The next morning, they pick us, they picked the three of us up, and in the car they said, "We're gonna go pick your parents up." And they were at the Shoshone jail. So we go there, park, and this guy gives us quarters to try to get on the good side of us. We just threw it back to him because we were taught not to take money from strangers. Anyway, they went after my parents, and my mother comes out first, and I can't remember if it was two men or one, but she just looked awful, because she was sick, she was thrown in a cell. And she asked for the writ of habeas corpus, but they just threw her in, locked her up, and that was it. So I don't think they even gave her time to wash up. I mean, she looked awful. And then behind her comes my dad, and I'm sure he was escorted. My mother turned around and she was shocked to see my dad, so they didn't meet at all. So they both got in the car, and I remember the two guys that came after us, and I thought at that time I'd get even with them. Course I don't feel that now, but they gave my mother a hundred dollars and said, "You buy tickets to Seattle or we will put your kids in jail." Well, that did it. So they took us to the Shoshone depot -- I think it was Shoshone, and, I mean, wherever the depot is -- and she bought the tickets, we went back to Seattle. We had no idea what was gonna come of us. We just went back to Seattle.

Well, there were some Japanese American men that came to pick us up, and they took us to a hostel or whatever you call it. And I guess they had this program all set up, but we didn't know. It's at the, they use, they turned it, or maybe it was, a Japanese Methodist church in Seattle. And they had a balcony. The women slept up there, the men slept down below on cots. And it was a community kitchen, but you had to buy your own supplies. We had nothing. So my mom had to get sheets and all, and she got remnants, material, sewed it together, made sheets and then she had to send it to the laundry. And at that time she was mad because they charged her for a bedspread instead of a sheet because it was heavy material, I guess. But anyway, she had to get a job real quickly because we had no money and we had to buy food. Anyway, then that's when I met up with my cousin and she lent me some clothes so I could start school. But she had all kinds of jobs trying to support the family.
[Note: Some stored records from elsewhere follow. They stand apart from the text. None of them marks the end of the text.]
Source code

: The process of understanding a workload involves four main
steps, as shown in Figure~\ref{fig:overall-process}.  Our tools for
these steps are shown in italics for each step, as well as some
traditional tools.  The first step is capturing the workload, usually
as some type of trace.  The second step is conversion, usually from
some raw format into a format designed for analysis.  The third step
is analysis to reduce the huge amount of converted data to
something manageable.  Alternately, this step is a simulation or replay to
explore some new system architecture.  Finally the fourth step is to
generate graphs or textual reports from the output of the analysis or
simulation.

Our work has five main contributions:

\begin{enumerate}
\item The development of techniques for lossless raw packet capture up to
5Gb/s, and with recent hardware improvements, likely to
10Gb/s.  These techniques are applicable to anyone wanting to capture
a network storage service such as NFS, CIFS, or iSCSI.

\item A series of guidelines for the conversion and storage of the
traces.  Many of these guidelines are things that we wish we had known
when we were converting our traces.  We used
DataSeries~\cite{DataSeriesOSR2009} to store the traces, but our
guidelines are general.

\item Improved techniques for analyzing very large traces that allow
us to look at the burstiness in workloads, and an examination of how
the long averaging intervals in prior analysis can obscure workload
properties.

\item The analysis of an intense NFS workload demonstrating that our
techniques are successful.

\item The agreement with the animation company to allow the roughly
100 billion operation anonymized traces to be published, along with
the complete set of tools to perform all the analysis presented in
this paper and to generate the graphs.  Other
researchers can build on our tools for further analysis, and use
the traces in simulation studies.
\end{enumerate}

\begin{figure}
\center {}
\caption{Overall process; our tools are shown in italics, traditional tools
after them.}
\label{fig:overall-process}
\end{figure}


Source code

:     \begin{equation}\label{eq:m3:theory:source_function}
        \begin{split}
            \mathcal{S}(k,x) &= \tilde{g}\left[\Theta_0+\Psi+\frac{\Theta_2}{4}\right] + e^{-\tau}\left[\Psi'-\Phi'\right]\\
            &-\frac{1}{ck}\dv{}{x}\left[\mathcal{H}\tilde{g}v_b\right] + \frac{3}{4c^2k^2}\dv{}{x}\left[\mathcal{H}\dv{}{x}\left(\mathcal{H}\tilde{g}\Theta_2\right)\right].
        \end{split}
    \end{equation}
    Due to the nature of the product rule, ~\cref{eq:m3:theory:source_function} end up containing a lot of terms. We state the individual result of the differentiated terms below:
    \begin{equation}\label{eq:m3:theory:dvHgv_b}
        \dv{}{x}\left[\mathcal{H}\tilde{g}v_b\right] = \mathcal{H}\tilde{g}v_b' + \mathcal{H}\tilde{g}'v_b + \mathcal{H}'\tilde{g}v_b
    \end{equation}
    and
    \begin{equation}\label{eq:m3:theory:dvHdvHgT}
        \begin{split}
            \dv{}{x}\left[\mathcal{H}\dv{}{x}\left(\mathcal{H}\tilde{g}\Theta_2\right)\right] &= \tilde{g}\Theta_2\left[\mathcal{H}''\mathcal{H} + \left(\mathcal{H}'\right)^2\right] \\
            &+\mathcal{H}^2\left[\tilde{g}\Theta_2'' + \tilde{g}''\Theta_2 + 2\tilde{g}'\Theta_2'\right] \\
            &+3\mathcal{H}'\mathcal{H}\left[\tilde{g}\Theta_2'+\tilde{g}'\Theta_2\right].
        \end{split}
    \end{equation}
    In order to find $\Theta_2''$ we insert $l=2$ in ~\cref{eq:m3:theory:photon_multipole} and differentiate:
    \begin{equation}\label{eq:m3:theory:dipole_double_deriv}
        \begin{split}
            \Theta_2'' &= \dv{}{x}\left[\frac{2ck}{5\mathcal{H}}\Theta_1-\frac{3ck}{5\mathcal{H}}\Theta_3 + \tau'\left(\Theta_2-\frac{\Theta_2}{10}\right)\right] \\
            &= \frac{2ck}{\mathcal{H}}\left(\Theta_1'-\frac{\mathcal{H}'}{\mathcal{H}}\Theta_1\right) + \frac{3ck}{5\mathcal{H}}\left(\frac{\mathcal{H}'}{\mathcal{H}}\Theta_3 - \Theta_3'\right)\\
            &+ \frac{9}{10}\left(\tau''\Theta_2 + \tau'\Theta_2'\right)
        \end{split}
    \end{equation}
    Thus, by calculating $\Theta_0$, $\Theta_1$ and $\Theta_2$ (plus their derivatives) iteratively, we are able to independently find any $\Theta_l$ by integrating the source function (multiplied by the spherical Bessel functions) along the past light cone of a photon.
KL: Did your mother ever talk to you, maybe later, about her, and you kind of touched on this too, but did your mother ever talk to you about her reasoning for why she, or your father, stayed in place so long at Minidoka?

IT: I think, I think her reason was -- and I think this is what she told them, well, she told me that she was, that's her answer. "We're not leaving. We got used to this place. You've, you made us get rid of everything we own." Which wasn't the house, but still. "And we don't have money to start over. We're used to this place, we'll stay here." And it couldn't be because they had to close the camps. But they threw us in there, took everything away, or we had to get rid of 'em, so I could understand her reasoning. If I have nothing, well, I'm gonna stay here and camp it out kind of thing. We were thinking of, how are we going to live if they turn off the electricity, 'cause we were shocked they did that. But they were thinking of all methods to get us out.

KL: What was that night like for you three kids?

IT: Night life?

KL: That night, without your, when your mother had been taken and then your father was taken too.

IT: Well, I guess because we were together, I wasn't that afraid that we wouldn't see them, but I couldn't understand... I mean, everything was so fast, when they took my mother and they said they were gonna take him to see his mother, I mean his wife, so... I guess we just went to sleep. And then the next morning they came to get us. I guess we just felt we were gonna see our parents. But I had no idea they were gonna put her in jail. And then they pick him up and put him in jail, too. It just didn't... and he had a stroke and all, he couldn't do anything. And my mother being so sickly, although she was outspoken and she was sickly too, but it's a good thing nothing happened to her. The government would've been in big trouble. But maybe not for us, because we weren't free.